Exercise:
The answer must be every entry, retyped without a single difference.

Dataset records:
·····

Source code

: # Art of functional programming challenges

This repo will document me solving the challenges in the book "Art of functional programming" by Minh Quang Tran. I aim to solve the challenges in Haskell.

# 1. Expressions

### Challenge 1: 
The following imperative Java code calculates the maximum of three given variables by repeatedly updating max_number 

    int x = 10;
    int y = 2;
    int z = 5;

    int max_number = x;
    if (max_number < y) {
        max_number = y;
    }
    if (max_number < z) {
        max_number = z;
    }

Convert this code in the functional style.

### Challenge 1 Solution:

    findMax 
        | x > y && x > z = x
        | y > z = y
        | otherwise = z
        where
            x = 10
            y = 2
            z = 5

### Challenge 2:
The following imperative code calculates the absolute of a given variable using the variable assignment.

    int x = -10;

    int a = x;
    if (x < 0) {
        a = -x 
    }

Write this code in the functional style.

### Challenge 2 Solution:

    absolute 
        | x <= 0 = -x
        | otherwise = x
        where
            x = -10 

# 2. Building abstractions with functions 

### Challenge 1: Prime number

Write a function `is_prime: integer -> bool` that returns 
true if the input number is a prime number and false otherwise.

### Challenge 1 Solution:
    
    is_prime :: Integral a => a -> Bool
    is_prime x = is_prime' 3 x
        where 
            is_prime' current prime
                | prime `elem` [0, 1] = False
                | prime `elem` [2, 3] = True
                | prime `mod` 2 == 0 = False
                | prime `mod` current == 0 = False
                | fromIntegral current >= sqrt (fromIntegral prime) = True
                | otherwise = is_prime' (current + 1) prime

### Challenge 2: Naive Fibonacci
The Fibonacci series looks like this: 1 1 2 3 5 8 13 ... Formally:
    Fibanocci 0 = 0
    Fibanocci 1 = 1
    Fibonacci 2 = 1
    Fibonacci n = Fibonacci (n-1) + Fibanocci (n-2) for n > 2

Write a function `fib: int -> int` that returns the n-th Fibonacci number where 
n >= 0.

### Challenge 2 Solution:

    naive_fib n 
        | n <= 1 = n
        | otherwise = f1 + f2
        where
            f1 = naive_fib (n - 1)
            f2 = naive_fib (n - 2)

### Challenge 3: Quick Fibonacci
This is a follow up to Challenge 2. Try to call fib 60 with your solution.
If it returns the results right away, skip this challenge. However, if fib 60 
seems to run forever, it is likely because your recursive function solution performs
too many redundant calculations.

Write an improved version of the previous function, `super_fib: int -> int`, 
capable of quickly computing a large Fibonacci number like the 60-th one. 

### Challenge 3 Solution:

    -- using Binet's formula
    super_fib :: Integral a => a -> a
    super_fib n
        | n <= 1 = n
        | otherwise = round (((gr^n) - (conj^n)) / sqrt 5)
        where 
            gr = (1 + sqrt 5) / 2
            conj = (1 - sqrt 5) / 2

·····

Answer space:
Source code

: # Art of functional programming challenges

This repo will document me solving the challenges in the book "Art of functional programming" by Minh Quang Tran. I aim to solve the challenges in Haskell.

# 1. Expressions

### Challenge 1: 
The following imperative Java code calculates the maximum of three given variables by repeatedly updating max_number 

    int x = 10;
    int y = 2;
    int z = 5;

    int max_number = x;
    if (max_number < y) {
        max_number = y;
    }
    if (max_number < z) {
        max_number = z;
    }

Convert this code in the functional style.

### Challenge 1 Solution:

    findMax 
        | x > y && x > z = x
        | y > z = y
        | otherwise = z
        where
            x = 10
            y = 2
            z = 5

### Challenge 2:
The following imperative code calculates the absolute of a given variable using the variable assignment.

    int x = -10;

    int a = x;
    if (x < 0) {
        a = -x 
    }

Write this code in the functional style.

### Challenge 2 Solution:

    absolute 
        | x <= 0 = -x
        | otherwise = x
        where
            x = -10 

# 2. Building abstractions with functions 

### Challenge 1: Prime number

Write a function `is_prime: integer -> bool` that returns 
true if the input number is a prime number and false otherwise.

### Challenge 1 Solution:
    
    is_prime :: Integral a => a -> Bool
    is_prime x = is_prime' 3 x
        where 
            is_prime' current prime
                | prime `elem` [0, 1] = False
                | prime `elem` [2, 3] = True
                | prime `mod` 2 == 0 = False
                | prime `mod` current == 0 = False
                | fromIntegral current >= sqrt (fromIntegral prime) = True
                | otherwise = is_prime' (current + 1) prime

### Challenge 2: Naive Fibonacci
The Fibonacci series looks like this: 1 1 2 3 5 8 13 ... Formally:
    Fibanocci 0 = 0
    Fibanocci 1 = 1
    Fibonacci 2 = 1
    Fibonacci n = Fibonacci (n-1) + Fibanocci (n-2) for n > 2

Write a function `fib: int -> int` that returns the n-th Fibonacci number where 
n >= 0.

### Challenge 2 Solution:

    naive_fib n 
        | n <= 1 = n
        | otherwise = f1 + f2
        where
            f1 = naive_fib (n - 1)
            f2 = naive_fib (n - 2)

### Challenge 3: Quick Fibonacci
This is a follow up to Challenge 2. Try to call fib 60 with your solution.
If it returns the results right away, skip this challenge. However, if fib 60 
seems to run forever, it is likely because your recursive function solution performs
too many redundant calculations.

Write an improved version of the previous function, `super_fib: int -> int`, 
capable of quickly computing a large Fibonacci number like the 60-th one. 

### Challenge 3 Solution:

    -- using Binet's formula
    super_fib :: Integral a => a -> a
    super_fib n
        | n <= 1 = n
        | otherwise = round (((gr^n) - (conj^n)) / sqrt 5)
        where 
            gr = (1 + sqrt 5) / 2
            conj = (1 - sqrt 5) / 2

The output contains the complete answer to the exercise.